Distracted by the war in Ukraine
The centrist French president only declared his intention to run again at the last possible moment last month and has been distracted by the war in Ukraine.
Sunday's rally was crucial for Macron to display his engagement with the electorate after the diplomatic pressures of the war in Ukraine limited his canvassing at home, explained Ariane Bogain from Northumbria University in an interview with FRANCE 24.
"So far, he’s been more or less invisible and this rally is his chance to finally enter the competition and he has to do it because we’ve seen recently that his advantage in the polls has diminished. He’s still leading, but he has to be far more present. He only has a week and this rally is very, very important," said Bogain.
Le Pen meanwhile has been working on a low-key grassroots campaign focused on concerns about rising prices that have dented household incomes.
"Despite the crises, we never gave up. Despite the crises we honoured our promises," Macron said during the first part of a speech that defended his achievements.
He listed them as lowering unemployment to "its lowest level in 15 years", cutting taxes to boost incomes and making investments in public services.
To shouts of "Macron, president!" he also detailed his programme for a second term that would include benefits reform and a rise in the retirement age to 65.
Slow campaign
Among those present, most expressed confidence that Macron would prevail despite the final-week dynamic that appears to be favouring Le Pen.

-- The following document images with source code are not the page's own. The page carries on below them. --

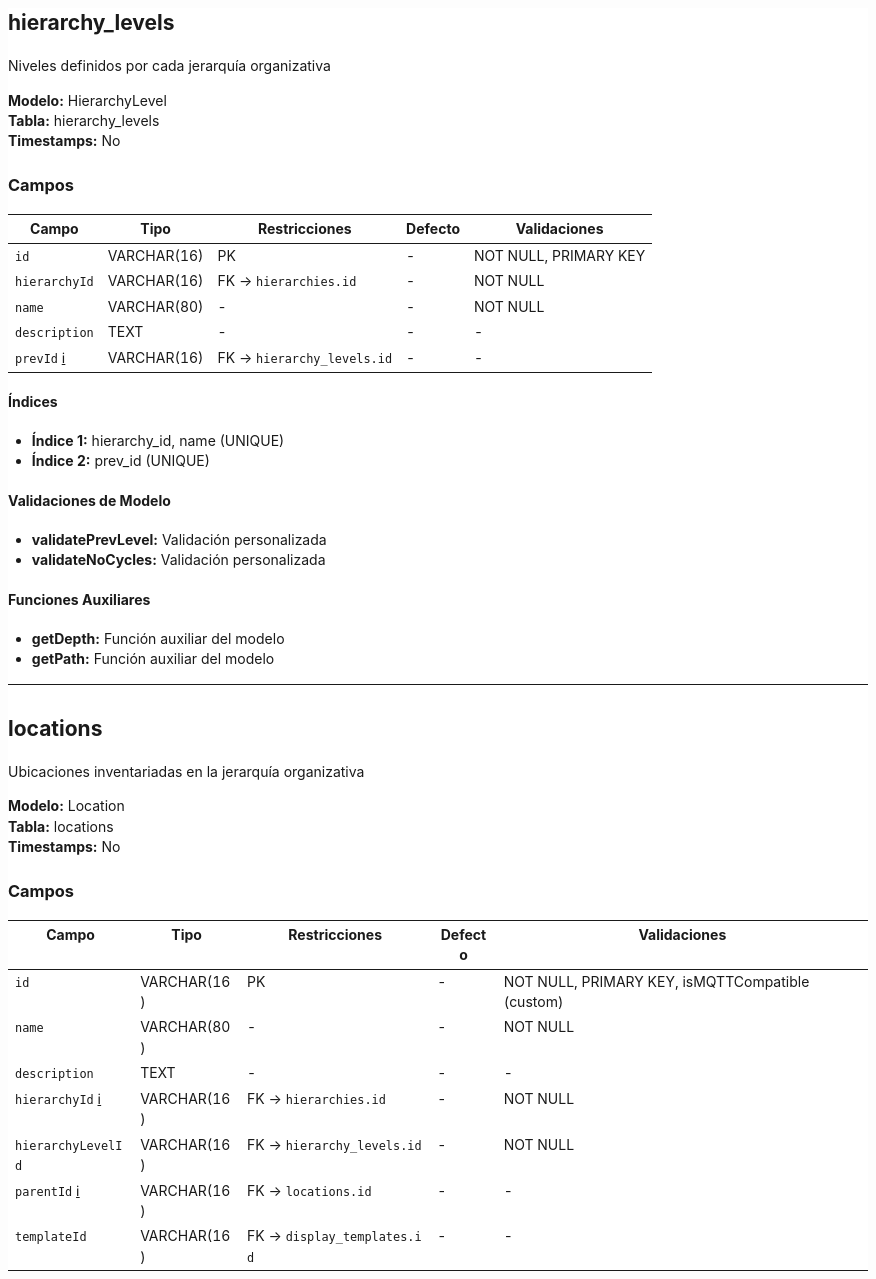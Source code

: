 <a id="hierarchy-levels"></a>
## hierarchy_levels

Niveles definidos por cada jerarquía organizativa

**Modelo:** HierarchyLevel  
**Tabla:** hierarchy_levels  
**Timestamps:** No

### Campos

| Campo | Tipo | Restricciones | Defecto | Validaciones |
|-------|------|---------------|---------|--------------|
| `id` | VARCHAR(16) | PK | - | NOT NULL, PRIMARY KEY |
| `hierarchyId` | VARCHAR(16) | FK → `hierarchies.id` | - | NOT NULL |
| `name` | VARCHAR(80) | - | - | NOT NULL |
| `description` | TEXT | - | - | - |
| `prevId` [ℹ️](## "Referencia al nivel previo de la jerarquía") | VARCHAR(16) | FK → `hierarchy_levels.id` | - | - |

#### Índices

- **Índice 1:** hierarchy_id, name (UNIQUE)
- **Índice 2:** prev_id (UNIQUE)

#### Validaciones de Modelo

- **validatePrevLevel:** Validación personalizada
- **validateNoCycles:** Validación personalizada

#### Funciones Auxiliares

- **getDepth:** Función auxiliar del modelo
- **getPath:** Función auxiliar del modelo

---

<a id="locations"></a>
## locations

Ubicaciones inventariadas en la jerarquía organizativa

**Modelo:** Location  
**Tabla:** locations  
**Timestamps:** No

### Campos

| Campo | Tipo | Restricciones | Defecto | Validaciones |
|-------|------|---------------|---------|--------------|
| `id` | VARCHAR(16) | PK | - | NOT NULL, PRIMARY KEY, isMQTTCompatible (custom) |
| `name` | VARCHAR(80) | - | - | NOT NULL |
| `description` | TEXT | - | - | - |
| `hierarchyId` [ℹ️](## "(DN) Referencia a la jerarquía a la que pertenece la ubicación") | VARCHAR(16) | FK → `hierarchies.id` | - | NOT NULL |
| `hierarchyLevelId` | VARCHAR(16) | FK → `hierarchy_levels.id` | - | NOT NULL |
| `parentId` [ℹ️](## "Referencia a la ubicación madre") | VARCHAR(16) | FK → `locations.id` | - | - |
| `templateId` | VARCHAR(16) | FK → `display_templates.id` | - | - |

Two new polls published Saturday suggested Macron and Le Pen would finish top in the first round on April 10, with Macron triumphing in the run-off on April 24 by 53-47 percent.
"Of course Marine Le Pen can win," Macron's former prime minister Édouard Philippe warned in an interview with the Le Parisien daily posted online Thursday.
The increasingly thin margin of victory projected for Macron has led many supporters to call on him to throw himself more into campaigning, with aides promising stops around the country next week.
Macron's opponents have been attacking him relentlessly on the basis of record spending on consultants such as McKinsey during his five-year term, which was revealed in an investigation by the Senate last month.
Le Pen optimism
Le Pen, who lost to Macron in the 2017 vote runoff, has sought to moderate her image in the last half-decade in a process helped by the emergence of Eric Zemmour as a fellow candidate on the far right.
While Zemmour risks taking votes from Le Pen in the first round, his more radical stances in immigration and Islam have helped her project a more mainstream image.
"We feel it on the ground, there is a great dynamic, a hope that is emerging as the campaign nears its end," she said on a visit to eastern France Friday.
The first round risks being a disaster for Les Republicains -- the traditional right-wing party that was the political home of ex-presidents such as Nicolas Sarkozy and Jacques Chirac.
Their candidate Valérie Pécresse is projected by most polls to be vying with Zemmour for fourth place after failing to find momentum in the campaign.
Her big chance to ignite her bid will be at a rally Sunday in southern Paris.
The Socialist candidate, Paris Mayor Anne Hidalgo, is struggling to reach beyond low single figures while the Greens hopeful Yannick Jadot has failed to put the environment at the centre stage of the campaign.
The left's main hope is the far-left candidate Jean-Luc Mélenchon who most polls project coming in third place but believes he has a chance of making the runoff.